Problem requirements: Omit all pictures and give the records below again exactly as written.

Items listed in a dataset:
*** Begin section ***

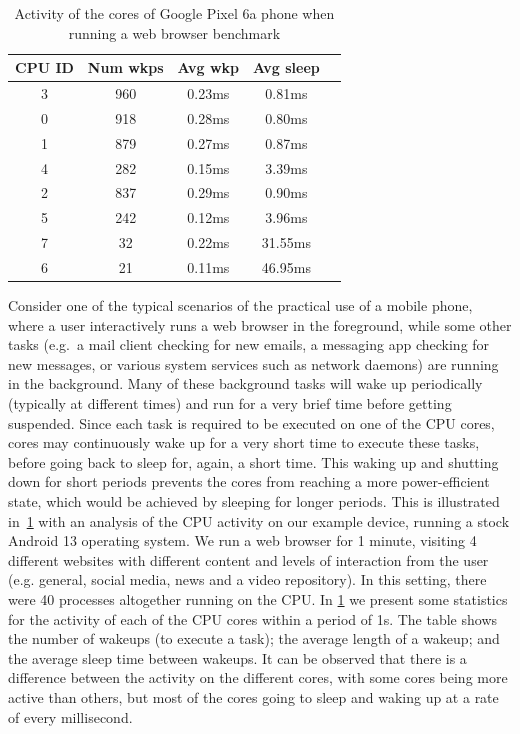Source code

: \documentclass[conference]{IEEEtran}
\begin{document}
\begin{table}
\renewcommand{\arraystretch}{1.3}
\caption{Activity of the cores of Google Pixel 6a phone when running a web browser benchmark}
\label{tab:actweb}
\centering
\begin{tabular}{|c|c|c|c|c|}
\hline
\textbf{CPU ID} & \textbf{Num wkps} & \textbf{Avg wkp} &  \textbf{Avg sleep} \\
\hline
      3 &  960 &     0.23ms &        0.81ms \\      
      0 &    918 &      0.28ms &           0.80ms \\
      1 &    879 &       0.27ms &          0.87ms \\
      4 &    282 &       0.15ms &           3.39ms \\
      2 &  837 &       0.29ms &          0.90ms \\
      5 &    242 &       0.12ms &             3.96ms \\
      7 &     32 &       0.22ms &            31.55ms \\
      6 &     21 &       0.11ms &           46.95ms \\ 
      \hline
\end{tabular}
\end{table}

Consider one of the typical scenarios of the practical use of a mobile phone, where a user interactively runs a web browser in the foreground, while some other tasks (e.g.~a mail client checking for new emails, a messaging app checking for new messages, or various system services such as network daemons) are running in the background. Many of these background tasks will wake up periodically (typically at different times) and run for a very brief time before getting suspended. Since each task is required to be executed on one of the CPU cores, cores may continuously wake up for a very short time to execute these tasks, before going back to sleep for, again, a short time. This waking up and shutting down for short periods prevents the cores from reaching a more power-efficient state, which would be achieved by sleeping for longer periods. This is illustrated in~\cref{tab:actweb} with an analysis of the CPU activity on our example device, running a stock Android 13 operating system. We run a web browser for 1 minute, visiting 4 different websites with different content and levels of interaction from the user (e.g. general, social media, news and a video repository). In this setting, there were 40 processes altogether running on the CPU. In \cref{tab:actweb} we present some statistics for the activity of each of the CPU cores within a period of 1s. The table shows the number of wakeups (to execute a task); the average length of a wakeup; and the average sleep time between wakeups. It can be observed that there is a difference between the activity on the different cores, with some cores being more active than others, but most of the cores going to sleep and waking up at a rate of every millisecond. %
\end{document}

*** End section ***

Answer for the task:
Source code

: \documentclass[conference]{IEEEtran}
\begin{document}
\begin{table}
\renewcommand{\arraystretch}{1.3}
\caption{Activity of the cores of Google Pixel 6a phone when running a web browser benchmark}
\label{tab:actweb}
\centering
\begin{tabular}{|c|c|c|c|c|}
\hline
\textbf{CPU ID} & \textbf{Num wkps} & \textbf{Avg wkp} &  \textbf{Avg sleep} \\
\hline
      3 &  960 &     0.23ms &        0.81ms \\      
      0 &    918 &      0.28ms &           0.80ms \\
      1 &    879 &       0.27ms &          0.87ms \\
      4 &    282 &       0.15ms &           3.39ms \\
      2 &  837 &       0.29ms &          0.90ms \\
      5 &    242 &       0.12ms &             3.96ms \\
      7 &     32 &       0.22ms &            31.55ms \\
      6 &     21 &       0.11ms &           46.95ms \\ 
      \hline
\end{tabular}
\end{table}

Consider one of the typical scenarios of the practical use of a mobile phone, where a user interactively runs a web browser in the foreground, while some other tasks (e.g.~a mail client checking for new emails, a messaging app checking for new messages, or various system services such as network daemons) are running in the background. Many of these background tasks will wake up periodically (typically at different times) and run for a very brief time before getting suspended. Since each task is required to be executed on one of the CPU cores, cores may continuously wake up for a very short time to execute these tasks, before going back to sleep for, again, a short time. This waking up and shutting down for short periods prevents the cores from reaching a more power-efficient state, which would be achieved by sleeping for longer periods. This is illustrated in~\cref{tab:actweb} with an analysis of the CPU activity on our example device, running a stock Android 13 operating system. We run a web browser for 1 minute, visiting 4 different websites with different content and levels of interaction from the user (e.g. general, social media, news and a video repository). In this setting, there were 40 processes altogether running on the CPU. In \cref{tab:actweb} we present some statistics for the activity of each of the CPU cores within a period of 1s. The table shows the number of wakeups (to execute a task); the average length of a wakeup; and the average sleep time between wakeups. It can be observed that there is a difference between the activity on the different cores, with some cores being more active than others, but most of the cores going to sleep and waking up at a rate of every millisecond. %
\end{document}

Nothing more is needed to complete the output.